El 13 de diciembre de 2024, un viaje en el crucero Navigator of the Seas de Royal Caribbean, con destino a México, concluyó en una tragedia. El pasajero, identificado como Michael Virgil, de 35 años, había adquirido el paquete “deluxe” de bebidas ilimitadas. Según la demanda presentada por su prometida, durante unas horas se le sirvieron al menos treinta y tres bebidas alcohólicas.
Tras consumir esas bebidas, Virgil se desorientó: al parecer salió del bar tratando de ubicar su camarote —que no estaba listo—, y se alteró. Testigos filmaron ese momento. Un video muestra al hombre visiblemente agresivo, intentando patear una puerta y amenazando con violencia.

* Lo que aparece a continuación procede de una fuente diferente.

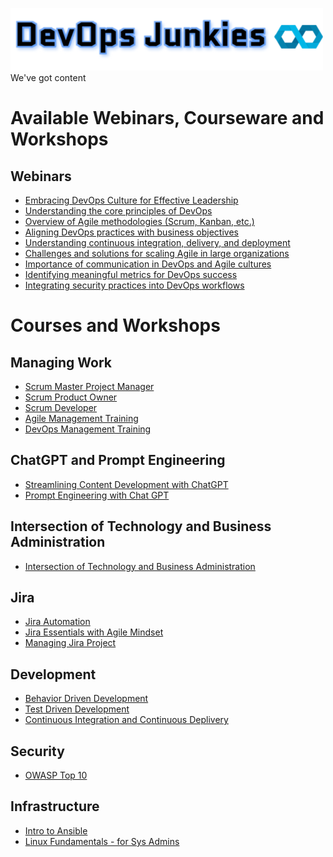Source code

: [![DevOps Junkies](img/DevOpsJunkies_logo.png)](https://github.com/ProDataMan/DevOpsJunkies)
We've got content

# Available Webinars, Courseware and Workshops

## Webinars
- [Embracing DevOps Culture for Effective Leadership](Webinar-Embracing%20DevOps%20Culture%20for%20Effective%20Leadership.md)
- [Understanding the core principles of DevOps]()
- [Overview of Agile methodologies (Scrum, Kanban, etc.)]()
- [Aligning DevOps practices with business objectives]()
- [Understanding continuous integration, delivery, and deployment]()
- [Challenges and solutions for scaling Agile in large organizations]()
- [Importance of communication in DevOps and Agile cultures]()
- [Identifying meaningful metrics for DevOps success]()
- [Integrating security practices into DevOps workflows]()

# Courses and Workshops

## Managing Work
- [Scrum Master Project Manager](Certified%20Scrum%20Master.md)
- [Scrum Product Owner](Certified%20Scrum%20Product%20Owner.md)
- [Scrum Developer](#)
- [Agile Management Training](Agile%20Management%20Training.md)
- [DevOps Management Training](DevOps%20Management%20Training.md)

## ChatGPT and Prompt Engineering
- [Streamlining Content Development with ChatGPT](Streamlining%20Content%20Development%20Workflow%20with%20ChatGPT.md)
- [Prompt Engineering with Chat GPT](Chat%20GPT%20prompt%20engineering.md)

## Intersection of Technology and Business Administration
- [Intersection of Technology and Business Administration](Intersection%20of%20Technology%20and%20Business%20Administration.md)

## Jira
- [Jira Automation](Jira%20Automation.md)
- [Jira Essentials with Agile Mindset](Jira%20Essentials%20with%20Agile%20Mindset.md)
- [Managing Jira Project](Managing%20Jira%20Projects.md)

## Development
- [Behavior Driven Development](Behavior%20Driven%20Development.md)
- [Test Driven Development](Test%20Driven%20Development.md)
- [Continuous Integration and Continuous Deplivery](#)

## Security
- [OWASP Top 10](000272%20-%20Security%20Strategic%20Planning%20-%20Policy%20-%20and%20Leadership.md)

## Infrastructure
- [Intro to Ansible](Intro%20to%20Ansible.md)
- [Linux Fundamentals - for Sys Admins](#)
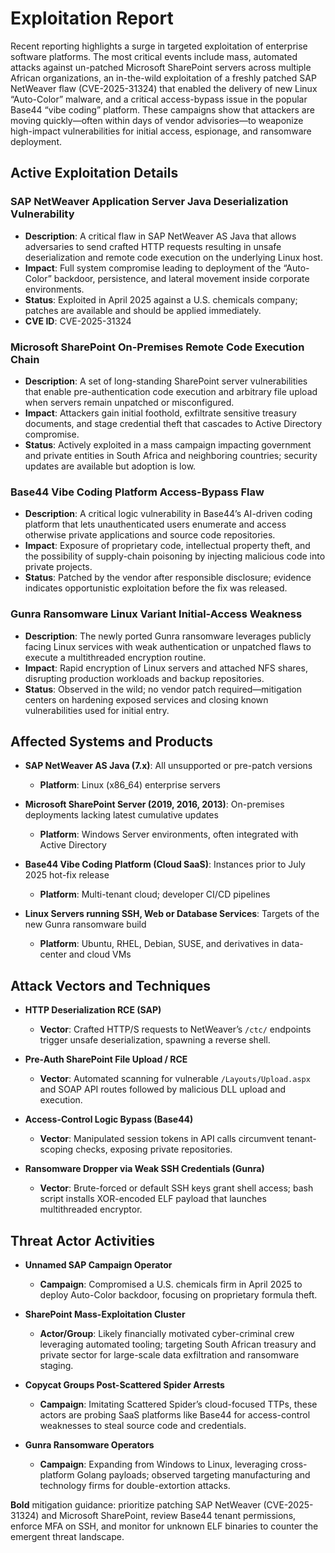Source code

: # Exploitation Report

Recent reporting highlights a surge in targeted exploitation of enterprise software platforms. The most critical events include mass, automated attacks against un-patched Microsoft SharePoint servers across multiple African organizations, an in-the-wild exploitation of a freshly patched SAP NetWeaver flaw (CVE-2025-31324) that enabled the delivery of new Linux “Auto-Color” malware, and a critical access-bypass issue in the popular Base44 “vibe coding” platform. These campaigns show that attackers are moving quickly—often within days of vendor advisories—to weaponize high-impact vulnerabilities for initial access, espionage, and ransomware deployment.

## Active Exploitation Details

### SAP NetWeaver Application Server Java Deserialization Vulnerability  
- **Description**: A critical flaw in SAP NetWeaver AS Java that allows adversaries to send crafted HTTP requests resulting in unsafe deserialization and remote code execution on the underlying Linux host.  
- **Impact**: Full system compromise leading to deployment of the “Auto-Color” backdoor, persistence, and lateral movement inside corporate environments.  
- **Status**: Exploited in April 2025 against a U.S. chemicals company; patches are available and should be applied immediately.  
- **CVE ID**: CVE-2025-31324  

### Microsoft SharePoint On-Premises Remote Code Execution Chain  
- **Description**: A set of long-standing SharePoint server vulnerabilities that enable pre-authentication code execution and arbitrary file upload when servers remain unpatched or misconfigured.  
- **Impact**: Attackers gain initial foothold, exfiltrate sensitive treasury documents, and stage credential theft that cascades to Active Directory compromise.  
- **Status**: Actively exploited in a mass campaign impacting government and private entities in South Africa and neighboring countries; security updates are available but adoption is low.  

### Base44 Vibe Coding Platform Access-Bypass Flaw  
- **Description**: A critical logic vulnerability in Base44’s AI-driven coding platform that lets unauthenticated users enumerate and access otherwise private applications and source code repositories.  
- **Impact**: Exposure of proprietary code, intellectual property theft, and the possibility of supply-chain poisoning by injecting malicious code into private projects.  
- **Status**: Patched by the vendor after responsible disclosure; evidence indicates opportunistic exploitation before the fix was released.  

### Gunra Ransomware Linux Variant Initial-Access Weakness  
- **Description**: The newly ported Gunra ransomware leverages publicly facing Linux services with weak authentication or unpatched flaws to execute a multithreaded encryption routine.  
- **Impact**: Rapid encryption of Linux servers and attached NFS shares, disrupting production workloads and backup repositories.  
- **Status**: Observed in the wild; no vendor patch required—mitigation centers on hardening exposed services and closing known vulnerabilities used for initial entry.  

## Affected Systems and Products

- **SAP NetWeaver AS Java (7.x)**: All unsupported or pre-patch versions  
  - **Platform**: Linux (x86_64) enterprise servers  

- **Microsoft SharePoint Server (2019, 2016, 2013)**: On-premises deployments lacking latest cumulative updates  
  - **Platform**: Windows Server environments, often integrated with Active Directory  

- **Base44 Vibe Coding Platform (Cloud SaaS)**: Instances prior to July 2025 hot-fix release  
  - **Platform**: Multi-tenant cloud; developer CI/CD pipelines  

- **Linux Servers running SSH, Web or Database Services**: Targets of the new Gunra ransomware build  
  - **Platform**: Ubuntu, RHEL, Debian, SUSE, and derivatives in data-center and cloud VMs  

## Attack Vectors and Techniques

- **HTTP Deserialization RCE (SAP)**  
  - **Vector**: Crafted HTTP/S requests to NetWeaver’s `/ctc/` endpoints trigger unsafe deserialization, spawning a reverse shell.  

- **Pre-Auth SharePoint File Upload / RCE**  
  - **Vector**: Automated scanning for vulnerable `/Layouts/Upload.aspx` and SOAP API routes followed by malicious DLL upload and execution.  

- **Access-Control Logic Bypass (Base44)**  
  - **Vector**: Manipulated session tokens in API calls circumvent tenant-scoping checks, exposing private repositories.  

- **Ransomware Dropper via Weak SSH Credentials (Gunra)**  
  - **Vector**: Brute-forced or default SSH keys grant shell access; bash script installs XOR-encoded ELF payload that launches multithreaded encryptor.  

## Threat Actor Activities

- **Unnamed SAP Campaign Operator**  
  - **Campaign**: Compromised a U.S. chemicals firm in April 2025 to deploy Auto-Color backdoor, focusing on proprietary formula theft.  

- **SharePoint Mass-Exploitation Cluster**  
  - **Actor/Group**: Likely financially motivated cyber-criminal crew leveraging automated tooling; targeting South African treasury and private sector for large-scale data exfiltration and ransomware staging.  

- **Copycat Groups Post-Scattered Spider Arrests**  
  - **Campaign**: Imitating Scattered Spider’s cloud-focused TTPs, these actors are probing SaaS platforms like Base44 for access-control weaknesses to steal source code and credentials.  

- **Gunra Ransomware Operators**  
  - **Campaign**: Expanding from Windows to Linux, leveraging cross-platform Golang payloads; observed targeting manufacturing and technology firms for double-extortion attacks.  

**Bold** mitigation guidance: prioritize patching SAP NetWeaver (CVE-2025-31324) and Microsoft SharePoint, review Base44 tenant permissions, enforce MFA on SSH, and monitor for unknown ELF binaries to counter the emergent threat landscape.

La tripulación intervino para reducirlo, reza la demanda: agentes lo sometieron usando su peso corporal, le aplicaron un sedante (Haloperidol) y usaron gas pimienta. El informe forense concluyó que la muerte fue causada por “asfixia mecánica, obesidad, cardiomegalia e intoxicación etílica”, derivadas de la inmovilización durante la sujeción y la ingesta de alcohol, por lo que fue calificada como homicidio.
La demanda —presentada en una corte del sur de Florida— acusa a la naviera de negligencia: de no haber detenido la venta de alcohol pese a los signos visibles de embriaguez, y de no contar con protocolos adecuados para tratar una situación de riesgo. La viuda argumenta que la empresa “priorizó ganancias sobre la seguridad de los pasajeros”.
Este caso reaviva un debate profundo: ¿hasta dónde llegan las responsabilidades de compañías que ofrecen “bebidas ilimitadas”? ¿Qué protocolos deberían existir para prevenir tragedias cuando el alcohol y la fuerza se combinan? El desenlace fatal de un viaje familiar —que también incluía a un niño de siete años— evidencia las consecuencias extremas de decisiones empresariales que pueden poner en riesgo la vida.